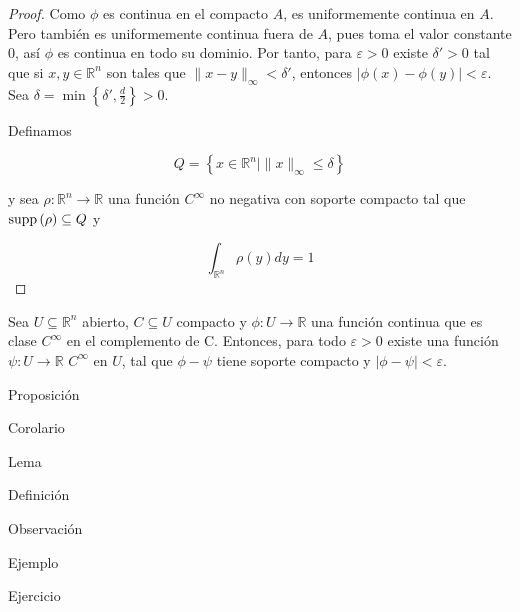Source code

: \documentclass[12pt]{report}
\theoremstyle{largebreak}
\newcommand\abs[1]{\ensuremath{\lvert#1\rvert}}
\newcommand\cf[3]{\ensuremath{#1:#2\rightarrow#3}}
\newcommand\supp[1]{\ensuremath{\textup{supp}\left(#1\right)}}
\begin{document}
\begin{proof}
    Como $\phi$ es continua en el compacto $A$, es uniformemente continua en $A$. Pero también es uniformemente continua fuera de $A$, pues toma el valor constante $0$, así $\phi$ es continua en todo su dominio.
    Por tanto, para $\varepsilon>0$ existe $\delta'>0$ tal que si $x,y\in\mathbb{R}^n$ son tales que $\|x-y\|_{\infty}<\delta'$, entonces $\abs{\phi(x)-\phi(y)}<\varepsilon$. Sea $\delta =\min\left\{\delta',\frac{d}{2}\right\}>0$.

    Definamos
    
    \begin{equation*}
        Q=\left\{x\in\mathbb{R}^n|\|x\|_{\infty}\leq\delta\right\}
    \end{equation*}
    
    y sea $\cf{\rho}{\mathbb{R}^n}{\mathbb{R}}$ una función $C^{\infty}$ no negativa con soporte compacto tal que $\supp{\rho}\subseteq Q$ y
    
    \begin{equation*}
        \int_{\mathbb{R}^n}\rho(y)dy=1
    \end{equation*}

    \end{proof}

\begin{lema}
    Sea $U\subseteq\mathbb{R}^n$ abierto, $C\subseteq U$ compacto y $\cf{\phi}{U}{\mathbb{R}}$ una función continua que es clase $C^{\infty}$ en el complemento de C. Entonces, para todo $\varepsilon > 0$ existe una función $\cf{\psi}{U}{\mathbb{R}}$ $C^{\infty}$ en $U$, tal que $\phi - \psi$ tiene soporte compacto y $\abs{\phi - \psi}<\varepsilon$.
\end{lema}

\begin{theor}
    
\end{theor}

    \begin{propo}[Nombre]
        Proposición
    \end{propo}

    \begin{cor}[Nombre]
        Corolario
    \end{cor}

    \begin{lema}[Nombre]
        Lema
    \end{lema}

    \begin{mydef}[Nombre]
        Definición
    \end{mydef}

    \begin{obs}[Nombre]
        Observación
    \end{obs}

    \begin{exa}[Nombre]
        Ejemplo
    \end{exa}

    \begin{excer}[Nombre]
        Ejercicio
    \end{excer}
\end{document}
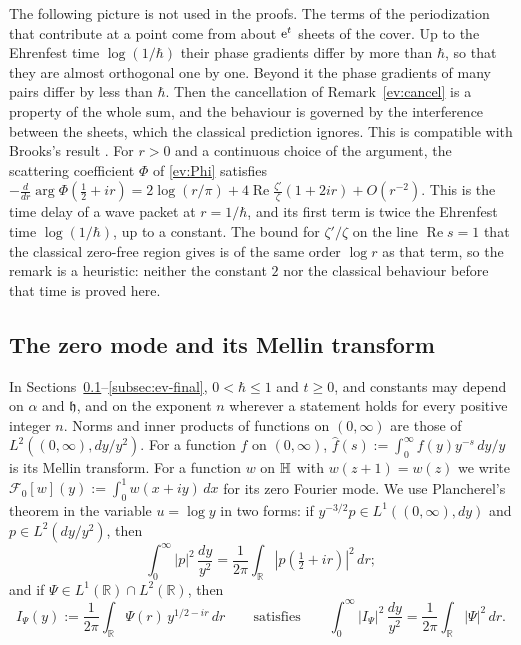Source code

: \begin{remark}[heuristics]\label{ev:time}
The following picture is not used in the proofs. The terms of the periodization that contribute at a point come from
about $\mathrm{e}^{t}$ sheets of the cover. Up to the Ehrenfest time $\log(1/\hbar)$ their phase gradients differ by more than $\hbar$,
so that they are almost orthogonal one by one. Beyond it the phase gradients of many pairs differ by less than $\hbar$. Then the
cancellation of Remark~\ref{ev:cancel} is a property of the whole sum, and the behaviour is governed by the interference between
the sheets, which the classical prediction ignores. This is compatible with Brooks's result \cite{Bro22}. For $r>0$ and a
continuous choice of the argument, the scattering coefficient $\Phi$ of
\eqref{ev:Phi} satisfies $-\tfrac{d}{dr}\arg\Phi(\tfrac12+ir)=2\log(r/\pi)+4\operatorname{Re}\tfrac{\zeta'}{\zeta}(1+2ir)+O(r^{-2})$. This is the
time delay of a wave packet at $r=1/\hbar$, and its first term is twice the Ehrenfest time $\log(1/\hbar)$, up to a constant. The
bound for $\zeta'/\zeta$ on the line $\operatorname{Re}s=1$ that the classical zero-free region gives \cite[Theorem~6.7]{MV07} is of the same order $\log r$
as that term, so the remark is a heuristic: neither the constant $2$ nor the classical behaviour before that time is proved here.
\end{remark}

\subsection{The zero mode and its Mellin transform}\label{subsec:ev-mellin}
In Sections~\ref{subsec:ev-mellin}--\ref{subsec:ev-final}, $0<\hbar\le1$ and $t\ge0$, and constants may depend on $\alpha$ and $\mathfrak h$, and
on the exponent $n$ wherever a statement holds for every positive integer $n$. Norms and inner products of
functions on $(0,\infty)$ are those of $L^2((0,\infty),dy/y^2)$. For a function $f$ on $(0,\infty)$,
$\hat f(s):=\int_0^\infty f(y)y^{-s}\,dy/y$ is its Mellin transform. For a function $w$ on $\mathbb{H}$ with $w(z+1)=w(z)$ we write
$\mathcal F_0[w](y):=\int_0^1w(x+iy)\,dx$ for its zero Fourier mode. We use Plancherel's theorem in the variable $u=\log y$ in two forms: if
$y^{-3/2}p\in L^1((0,\infty),dy)$ and $p\in L^2(dy/y^2)$, then
\begin{equation}\label{ev:MP}
  \int_0^\infty|p|^2\,\frac{dy}{y^2}=\frac1{2\pi}\int_{\mathbb R}|\hat p(\tfrac12+ir)|^2\,dr ;
\end{equation}
and if $\Psi\in L^1(\mathbb R)\cap L^2(\mathbb R)$, then
\begin{equation}\label{ev:IMP}
  I_\Psi(y):=\frac1{2\pi}\int_{\mathbb R}\Psi(r)\,y^{1/2-ir}\,dr\qquad\text{satisfies}\qquad
  \int_0^\infty|I_\Psi|^2\,\frac{dy}{y^2}=\frac1{2\pi}\int_{\mathbb R}|\Psi|^2\,dr .
\end{equation}

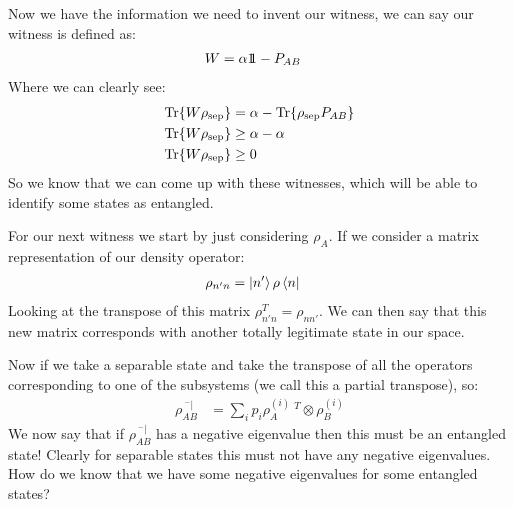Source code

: Now we have the information we need to invent our witness, we can say our witness is defined as:
\begin{align*}
	W &= \alpha 1\!\!1 - P_{AB}
\end{align*}
Where we can clearly see:
\begin{align*}
	\Tr{W\rho_\text{sep}} &= \alpha - \Tr{\rho_\text{sep} P_{AB}} \\
	\Tr{W\rho_\text{sep}} &\geq \alpha - \alpha \\
	\Tr{W\rho_\text{sep}} &\geq 0
\end{align*}
So we know that we can come up with these witnesses, which will be able to identify some states as entangled.

For our next witness we start by just considering $\rho_A$. If we consider a matrix representation of our density operator:
\begin{align*}
	\rho_{n'n} &= \ket{n'}\rho\bra{n}
\end{align*}
Looking at the transpose of this matrix $\rho_{n' n}^T = \rho_{n n'}$. We can then say that this new matrix corresponds with another totally legitimate state in our space.

Now if we take a separable state and take the transpose of all the operators corresponding to one of the subsystems (we call this a partial transpose), so:
\begin{align*}
	\rho_{AB}^{\ ^-|} &= \sum_i p_i\rho_A^{(i)}\ ^T \otimes \rho_B^{(i)}
\end{align*}
We now say that if $\rho_{AB}^{\ ^-|}$ has a negative eigenvalue then this must be an entangled state! Clearly for separable states this must not have any negative eigenvalues.
How do we know that we have some negative eigenvalues for some entangled states?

++++

Word for word, give the listing above again, but drop any pictures.

• _Task answer_:
Source code

: \documentclass[12pt]{report}
\theoremstyle{largebreak}
\newcommand\abs[1]{\ensuremath{\lvert#1\rvert}}
\newcommand\cf[3]{\ensuremath{#1:#2\rightarrow#3}}
\newcommand\supp[1]{\ensuremath{\textup{supp}\left(#1\right)}}
\begin{document}
\begin{proof}
    Como $\phi$ es continua en el compacto $A$, es uniformemente continua en $A$. Pero también es uniformemente continua fuera de $A$, pues toma el valor constante $0$, así $\phi$ es continua en todo su dominio.
    Por tanto, para $\varepsilon>0$ existe $\delta'>0$ tal que si $x,y\in\mathbb{R}^n$ son tales que $\|x-y\|_{\infty}<\delta'$, entonces $\abs{\phi(x)-\phi(y)}<\varepsilon$. Sea $\delta =\min\left\{\delta',\frac{d}{2}\right\}>0$.

    Definamos
    
    \begin{equation*}
        Q=\left\{x\in\mathbb{R}^n|\|x\|_{\infty}\leq\delta\right\}
    \end{equation*}
    
    y sea $\cf{\rho}{\mathbb{R}^n}{\mathbb{R}}$ una función $C^{\infty}$ no negativa con soporte compacto tal que $\supp{\rho}\subseteq Q$ y
    
    \begin{equation*}
        \int_{\mathbb{R}^n}\rho(y)dy=1
    \end{equation*}

    \end{proof}

\begin{lema}
    Sea $U\subseteq\mathbb{R}^n$ abierto, $C\subseteq U$ compacto y $\cf{\phi}{U}{\mathbb{R}}$ una función continua que es clase $C^{\infty}$ en el complemento de C. Entonces, para todo $\varepsilon > 0$ existe una función $\cf{\psi}{U}{\mathbb{R}}$ $C^{\infty}$ en $U$, tal que $\phi - \psi$ tiene soporte compacto y $\abs{\phi - \psi}<\varepsilon$.
\end{lema}

\begin{theor}
    
\end{theor}

    \begin{propo}[Nombre]
        Proposición
    \end{propo}

    \begin{cor}[Nombre]
        Corolario
    \end{cor}

    \begin{lema}[Nombre]
        Lema
    \end{lema}

    \begin{mydef}[Nombre]
        Definición
    \end{mydef}

    \begin{obs}[Nombre]
        Observación
    \end{obs}

    \begin{exa}[Nombre]
        Ejemplo
    \end{exa}

    \begin{excer}[Nombre]
        Ejercicio
    \end{excer}
\end{document}
Source code

: \begin{remark}[heuristics]\label{ev:time}
The following picture is not used in the proofs. The terms of the periodization that contribute at a point come from
about $\mathrm{e}^{t}$ sheets of the cover. Up to the Ehrenfest time $\log(1/\hbar)$ their phase gradients differ by more than $\hbar$,
so that they are almost orthogonal one by one. Beyond it the phase gradients of many pairs differ by less than $\hbar$. Then the
cancellation of Remark~\ref{ev:cancel} is a property of the whole sum, and the behaviour is governed by the interference between
the sheets, which the classical prediction ignores. This is compatible with Brooks's result \cite{Bro22}. For $r>0$ and a
continuous choice of the argument, the scattering coefficient $\Phi$ of
\eqref{ev:Phi} satisfies $-\tfrac{d}{dr}\arg\Phi(\tfrac12+ir)=2\log(r/\pi)+4\operatorname{Re}\tfrac{\zeta'}{\zeta}(1+2ir)+O(r^{-2})$. This is the
time delay of a wave packet at $r=1/\hbar$, and its first term is twice the Ehrenfest time $\log(1/\hbar)$, up to a constant. The
bound for $\zeta'/\zeta$ on the line $\operatorname{Re}s=1$ that the classical zero-free region gives \cite[Theorem~6.7]{MV07} is of the same order $\log r$
as that term, so the remark is a heuristic: neither the constant $2$ nor the classical behaviour before that time is proved here.
\end{remark}

\subsection{The zero mode and its Mellin transform}\label{subsec:ev-mellin}
In Sections~\ref{subsec:ev-mellin}--\ref{subsec:ev-final}, $0<\hbar\le1$ and $t\ge0$, and constants may depend on $\alpha$ and $\mathfrak h$, and
on the exponent $n$ wherever a statement holds for every positive integer $n$. Norms and inner products of
functions on $(0,\infty)$ are those of $L^2((0,\infty),dy/y^2)$. For a function $f$ on $(0,\infty)$,
$\hat f(s):=\int_0^\infty f(y)y^{-s}\,dy/y$ is its Mellin transform. For a function $w$ on $\mathbb{H}$ with $w(z+1)=w(z)$ we write
$\mathcal F_0[w](y):=\int_0^1w(x+iy)\,dx$ for its zero Fourier mode. We use Plancherel's theorem in the variable $u=\log y$ in two forms: if
$y^{-3/2}p\in L^1((0,\infty),dy)$ and $p\in L^2(dy/y^2)$, then
\begin{equation}\label{ev:MP}
  \int_0^\infty|p|^2\,\frac{dy}{y^2}=\frac1{2\pi}\int_{\mathbb R}|\hat p(\tfrac12+ir)|^2\,dr ;
\end{equation}
and if $\Psi\in L^1(\mathbb R)\cap L^2(\mathbb R)$, then
\begin{equation}\label{ev:IMP}
  I_\Psi(y):=\frac1{2\pi}\int_{\mathbb R}\Psi(r)\,y^{1/2-ir}\,dr\qquad\text{satisfies}\qquad
  \int_0^\infty|I_\Psi|^2\,\frac{dy}{y^2}=\frac1{2\pi}\int_{\mathbb R}|\Psi|^2\,dr .
\end{equation}

Source code

: Now we have the information we need to invent our witness, we can say our witness is defined as:
\begin{align*}
	W &= \alpha 1\!\!1 - P_{AB}
\end{align*}
Where we can clearly see:
\begin{align*}
	\Tr{W\rho_\text{sep}} &= \alpha - \Tr{\rho_\text{sep} P_{AB}} \\
	\Tr{W\rho_\text{sep}} &\geq \alpha - \alpha \\
	\Tr{W\rho_\text{sep}} &\geq 0
\end{align*}
So we know that we can come up with these witnesses, which will be able to identify some states as entangled.

For our next witness we start by just considering $\rho_A$. If we consider a matrix representation of our density operator:
\begin{align*}
	\rho_{n'n} &= \ket{n'}\rho\bra{n}
\end{align*}
Looking at the transpose of this matrix $\rho_{n' n}^T = \rho_{n n'}$. We can then say that this new matrix corresponds with another totally legitimate state in our space.

Now if we take a separable state and take the transpose of all the operators corresponding to one of the subsystems (we call this a partial transpose), so:
\begin{align*}
	\rho_{AB}^{\ ^-|} &= \sum_i p_i\rho_A^{(i)}\ ^T \otimes \rho_B^{(i)}
\end{align*}
We now say that if $\rho_{AB}^{\ ^-|}$ has a negative eigenvalue then this must be an entangled state! Clearly for separable states this must not have any negative eigenvalues.
How do we know that we have some negative eigenvalues for some entangled states?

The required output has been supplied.